The move would build on the Green Parks Plan and previous efforts to reduce the sale of bottled water in parks; ensure visitors have access to safe water; and save parks, visitors, and park partners money.
"The science has found that plastic pollution is an epidemic impacting all environments in every climate and region on this planet, causing a health crisis that is slowly building. We strongly encourage the National Park Service to lead in its conservation practices by eliminating all single-use plastics for public consumption in its national parks," said Alison Waliszewski, policy and outreach manager at the 5 Gyres Institute. "This type of leadership will nudge consumer behavior toward better decision-making, encourage inclusion of new and innovative alternatives, and signal a commitment to the health of our fragile ecosystems worldwide."
A ban would also advance the Biden administration's goals for addressing environmental justice and the climate crisis. Plastic production facilities, incinerators, and landfills are often located in low income communities and communities of color, where they pollute residents' air, water, and soil.
"The problem is that plastic pollution isn't just an issue of waste accumulation," said Mariana Del Valle Preito Cervantes with Green Latinos. "Plastics are also manufactured and often incinerated in communities where poor people and people of color live. Plastic pollution is fueling the climate crisis, hurting the health of our communities and the environment. Having the National Park Service eliminate the sale and distribution of single-use plastics in our national parks is a good first step by the Biden administration in recognizing the problem of plastic pollution."
By eliminating single-use plastics, the National Park Service can help protect these communities.
"The National Park Service has a golden opportunity to illustrate the agency's commitment to environmental protection by prohibiting the sale of plastic bottles in national parks," said Judith Enck, president of Beyond Plastics. "Plastic production poisons communities where it is manufactured and is responsible for major greenhouse gas emissions. This is an environmental justice issue where we need President Biden to lead."

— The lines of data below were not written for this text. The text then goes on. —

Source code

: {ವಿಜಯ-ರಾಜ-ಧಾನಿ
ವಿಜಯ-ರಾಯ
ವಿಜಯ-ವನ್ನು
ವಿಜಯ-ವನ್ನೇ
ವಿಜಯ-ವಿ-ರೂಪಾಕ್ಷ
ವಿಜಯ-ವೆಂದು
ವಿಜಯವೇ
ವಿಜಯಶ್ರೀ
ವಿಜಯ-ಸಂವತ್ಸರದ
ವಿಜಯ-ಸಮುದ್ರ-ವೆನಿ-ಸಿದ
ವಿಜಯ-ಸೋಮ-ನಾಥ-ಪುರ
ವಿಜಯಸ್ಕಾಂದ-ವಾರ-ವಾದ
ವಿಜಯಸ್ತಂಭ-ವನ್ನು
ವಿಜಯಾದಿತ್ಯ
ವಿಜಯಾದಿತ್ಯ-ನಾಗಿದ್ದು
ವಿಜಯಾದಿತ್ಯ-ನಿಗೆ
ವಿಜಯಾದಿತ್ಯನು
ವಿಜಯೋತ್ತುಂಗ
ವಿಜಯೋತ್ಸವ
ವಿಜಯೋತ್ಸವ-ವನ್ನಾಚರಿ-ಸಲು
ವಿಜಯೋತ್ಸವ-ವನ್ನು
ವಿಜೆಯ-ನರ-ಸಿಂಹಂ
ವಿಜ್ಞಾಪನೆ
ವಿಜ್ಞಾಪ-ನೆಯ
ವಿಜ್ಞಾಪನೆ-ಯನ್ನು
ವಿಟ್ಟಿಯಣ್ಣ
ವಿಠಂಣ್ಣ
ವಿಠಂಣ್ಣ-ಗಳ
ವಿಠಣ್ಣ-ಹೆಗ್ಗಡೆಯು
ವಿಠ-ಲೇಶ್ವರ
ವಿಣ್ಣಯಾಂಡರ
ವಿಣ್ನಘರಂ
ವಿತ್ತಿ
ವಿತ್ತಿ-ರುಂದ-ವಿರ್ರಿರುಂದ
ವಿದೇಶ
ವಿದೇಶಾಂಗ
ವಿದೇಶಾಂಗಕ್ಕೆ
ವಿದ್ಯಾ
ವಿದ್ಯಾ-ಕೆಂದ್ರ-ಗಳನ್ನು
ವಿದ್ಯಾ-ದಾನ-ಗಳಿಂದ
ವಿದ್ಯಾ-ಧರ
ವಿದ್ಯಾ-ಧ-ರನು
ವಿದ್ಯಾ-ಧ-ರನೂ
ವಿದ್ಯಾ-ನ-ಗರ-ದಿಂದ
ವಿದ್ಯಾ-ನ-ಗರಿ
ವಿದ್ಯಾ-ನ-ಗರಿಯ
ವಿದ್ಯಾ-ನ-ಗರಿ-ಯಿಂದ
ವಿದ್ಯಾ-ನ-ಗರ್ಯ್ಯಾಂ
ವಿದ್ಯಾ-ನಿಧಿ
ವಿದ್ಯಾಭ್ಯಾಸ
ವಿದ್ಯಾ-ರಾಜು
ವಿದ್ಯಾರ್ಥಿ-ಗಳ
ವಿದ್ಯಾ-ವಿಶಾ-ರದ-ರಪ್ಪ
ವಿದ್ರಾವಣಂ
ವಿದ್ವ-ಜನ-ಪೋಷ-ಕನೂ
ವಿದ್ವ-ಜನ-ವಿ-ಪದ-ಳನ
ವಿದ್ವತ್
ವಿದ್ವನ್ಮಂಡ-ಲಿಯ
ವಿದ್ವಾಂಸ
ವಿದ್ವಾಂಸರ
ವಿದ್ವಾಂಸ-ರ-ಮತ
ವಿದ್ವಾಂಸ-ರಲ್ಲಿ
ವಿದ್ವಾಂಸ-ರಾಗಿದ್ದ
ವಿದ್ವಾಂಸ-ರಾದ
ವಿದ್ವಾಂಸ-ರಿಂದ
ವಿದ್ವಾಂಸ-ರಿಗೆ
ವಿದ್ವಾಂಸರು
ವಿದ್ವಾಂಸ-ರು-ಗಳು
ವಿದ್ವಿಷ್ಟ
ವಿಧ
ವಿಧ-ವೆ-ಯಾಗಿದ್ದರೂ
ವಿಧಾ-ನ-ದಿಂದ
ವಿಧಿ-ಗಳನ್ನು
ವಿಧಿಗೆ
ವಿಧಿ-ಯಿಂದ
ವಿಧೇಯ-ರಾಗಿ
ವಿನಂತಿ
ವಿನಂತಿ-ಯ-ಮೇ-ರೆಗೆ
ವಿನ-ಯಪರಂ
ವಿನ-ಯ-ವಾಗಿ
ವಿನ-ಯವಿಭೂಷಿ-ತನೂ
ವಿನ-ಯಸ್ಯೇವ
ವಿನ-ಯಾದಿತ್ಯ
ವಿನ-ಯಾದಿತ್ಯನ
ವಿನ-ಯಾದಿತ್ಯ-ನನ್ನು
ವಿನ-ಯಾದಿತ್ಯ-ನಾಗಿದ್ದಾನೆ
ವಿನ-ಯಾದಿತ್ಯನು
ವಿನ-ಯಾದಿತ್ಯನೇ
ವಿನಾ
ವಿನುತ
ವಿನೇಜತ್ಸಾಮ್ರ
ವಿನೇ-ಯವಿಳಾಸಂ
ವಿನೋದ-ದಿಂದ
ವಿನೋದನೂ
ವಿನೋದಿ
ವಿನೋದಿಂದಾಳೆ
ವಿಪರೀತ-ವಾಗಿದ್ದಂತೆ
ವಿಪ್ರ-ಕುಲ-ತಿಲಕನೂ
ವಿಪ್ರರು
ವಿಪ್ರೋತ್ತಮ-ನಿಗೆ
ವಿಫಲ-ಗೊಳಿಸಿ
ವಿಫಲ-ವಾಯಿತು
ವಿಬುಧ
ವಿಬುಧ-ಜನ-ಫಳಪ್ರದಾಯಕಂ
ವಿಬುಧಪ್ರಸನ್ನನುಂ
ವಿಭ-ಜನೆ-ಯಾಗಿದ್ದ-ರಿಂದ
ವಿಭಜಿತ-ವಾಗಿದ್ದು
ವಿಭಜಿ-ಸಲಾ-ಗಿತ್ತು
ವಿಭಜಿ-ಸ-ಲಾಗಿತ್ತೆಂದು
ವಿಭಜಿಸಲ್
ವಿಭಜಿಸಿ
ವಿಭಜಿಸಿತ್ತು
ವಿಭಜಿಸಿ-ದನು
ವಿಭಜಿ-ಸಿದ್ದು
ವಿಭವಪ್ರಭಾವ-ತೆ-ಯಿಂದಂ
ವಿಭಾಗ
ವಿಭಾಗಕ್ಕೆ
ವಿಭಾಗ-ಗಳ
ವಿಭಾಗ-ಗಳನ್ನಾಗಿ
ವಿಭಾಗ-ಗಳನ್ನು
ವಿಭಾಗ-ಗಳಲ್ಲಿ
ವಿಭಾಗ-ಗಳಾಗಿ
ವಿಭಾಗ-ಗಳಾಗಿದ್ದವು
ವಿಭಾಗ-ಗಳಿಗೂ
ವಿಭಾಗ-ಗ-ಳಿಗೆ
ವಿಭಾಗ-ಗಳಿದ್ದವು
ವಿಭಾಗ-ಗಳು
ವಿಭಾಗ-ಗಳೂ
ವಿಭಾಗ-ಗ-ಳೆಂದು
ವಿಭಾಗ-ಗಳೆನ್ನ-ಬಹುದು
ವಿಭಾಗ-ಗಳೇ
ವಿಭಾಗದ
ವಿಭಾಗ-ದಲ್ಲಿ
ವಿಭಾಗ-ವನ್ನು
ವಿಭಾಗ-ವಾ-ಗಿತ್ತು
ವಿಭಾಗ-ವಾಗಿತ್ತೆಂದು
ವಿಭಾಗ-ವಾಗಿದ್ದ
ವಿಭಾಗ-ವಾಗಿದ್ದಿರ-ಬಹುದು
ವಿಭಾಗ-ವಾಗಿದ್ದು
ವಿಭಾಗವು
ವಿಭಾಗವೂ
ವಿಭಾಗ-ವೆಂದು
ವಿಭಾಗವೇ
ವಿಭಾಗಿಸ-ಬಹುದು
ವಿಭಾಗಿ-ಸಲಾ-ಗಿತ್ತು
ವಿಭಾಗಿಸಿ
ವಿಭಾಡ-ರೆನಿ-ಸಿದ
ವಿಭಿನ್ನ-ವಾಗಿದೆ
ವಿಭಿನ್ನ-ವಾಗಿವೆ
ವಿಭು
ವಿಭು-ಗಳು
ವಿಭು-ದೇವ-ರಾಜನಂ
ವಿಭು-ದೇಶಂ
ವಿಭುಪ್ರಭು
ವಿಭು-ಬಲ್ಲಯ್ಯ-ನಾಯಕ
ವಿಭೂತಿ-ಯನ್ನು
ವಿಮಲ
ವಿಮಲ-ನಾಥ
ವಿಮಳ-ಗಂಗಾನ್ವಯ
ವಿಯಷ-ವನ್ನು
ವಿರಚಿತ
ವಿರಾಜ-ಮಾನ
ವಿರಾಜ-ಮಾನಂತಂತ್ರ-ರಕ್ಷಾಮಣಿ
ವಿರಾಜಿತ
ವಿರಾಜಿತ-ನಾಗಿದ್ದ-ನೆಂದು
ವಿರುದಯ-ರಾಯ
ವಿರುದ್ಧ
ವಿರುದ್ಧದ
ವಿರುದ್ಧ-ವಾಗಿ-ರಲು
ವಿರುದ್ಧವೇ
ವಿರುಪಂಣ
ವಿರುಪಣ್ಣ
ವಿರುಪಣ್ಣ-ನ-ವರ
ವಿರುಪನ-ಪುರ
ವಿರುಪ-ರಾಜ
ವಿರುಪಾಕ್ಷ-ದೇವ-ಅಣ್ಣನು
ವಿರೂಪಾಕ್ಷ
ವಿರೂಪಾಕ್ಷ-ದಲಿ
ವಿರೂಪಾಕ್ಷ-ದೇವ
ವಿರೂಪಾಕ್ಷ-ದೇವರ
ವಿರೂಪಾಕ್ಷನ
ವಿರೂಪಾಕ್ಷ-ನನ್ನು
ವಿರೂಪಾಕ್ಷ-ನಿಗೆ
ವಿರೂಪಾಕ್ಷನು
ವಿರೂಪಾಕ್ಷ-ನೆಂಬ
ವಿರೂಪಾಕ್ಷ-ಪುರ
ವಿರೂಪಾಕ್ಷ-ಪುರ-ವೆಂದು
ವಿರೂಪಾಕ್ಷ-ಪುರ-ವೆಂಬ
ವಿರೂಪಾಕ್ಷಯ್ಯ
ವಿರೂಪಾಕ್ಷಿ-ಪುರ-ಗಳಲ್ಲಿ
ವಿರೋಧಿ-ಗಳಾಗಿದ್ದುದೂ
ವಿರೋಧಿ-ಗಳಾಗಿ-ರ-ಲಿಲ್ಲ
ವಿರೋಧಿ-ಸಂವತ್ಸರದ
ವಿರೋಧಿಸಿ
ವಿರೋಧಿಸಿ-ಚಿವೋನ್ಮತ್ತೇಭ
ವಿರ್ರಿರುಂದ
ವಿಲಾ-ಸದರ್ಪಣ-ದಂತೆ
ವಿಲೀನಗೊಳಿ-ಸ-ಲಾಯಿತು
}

If Secretary Haaland required such a change, the National Park Service would also be reducing its carbon footprint, as plastic contributes to climate change at every stage of its life cycle. In fact, if plastic were a country, it would be the fifth-largest emitter of greenhouse gases.
"While our national parks are often called 'America's best idea,' single-use plastics are one of the worst," said Julia Cohen, managing director of the Plastic Pollution Coalition. "99% of plastics are made from fossil fuels, and plastic pollutes at every stage of its existence. We urge Secretary Haaland to eliminate the sale and use of single-use plastics in U.S. national parks. Let's stop trashing our treasures -- our national parks!"
This would not be the first time the U.S. government addressed plastic pollution in national parks. In 2011, President Obama encouraged national parks to ban the sale of plastic water bottles. The Trump administration scrapped the policy in 2017, forcing 23 parks that had gone bottle-free, including the Grand Canyon and Zion, to reverse course. It has been four years since the National Park Service has taken meaningful steps to protect its revered spaces from plastic pollution, and it is time to get back on track.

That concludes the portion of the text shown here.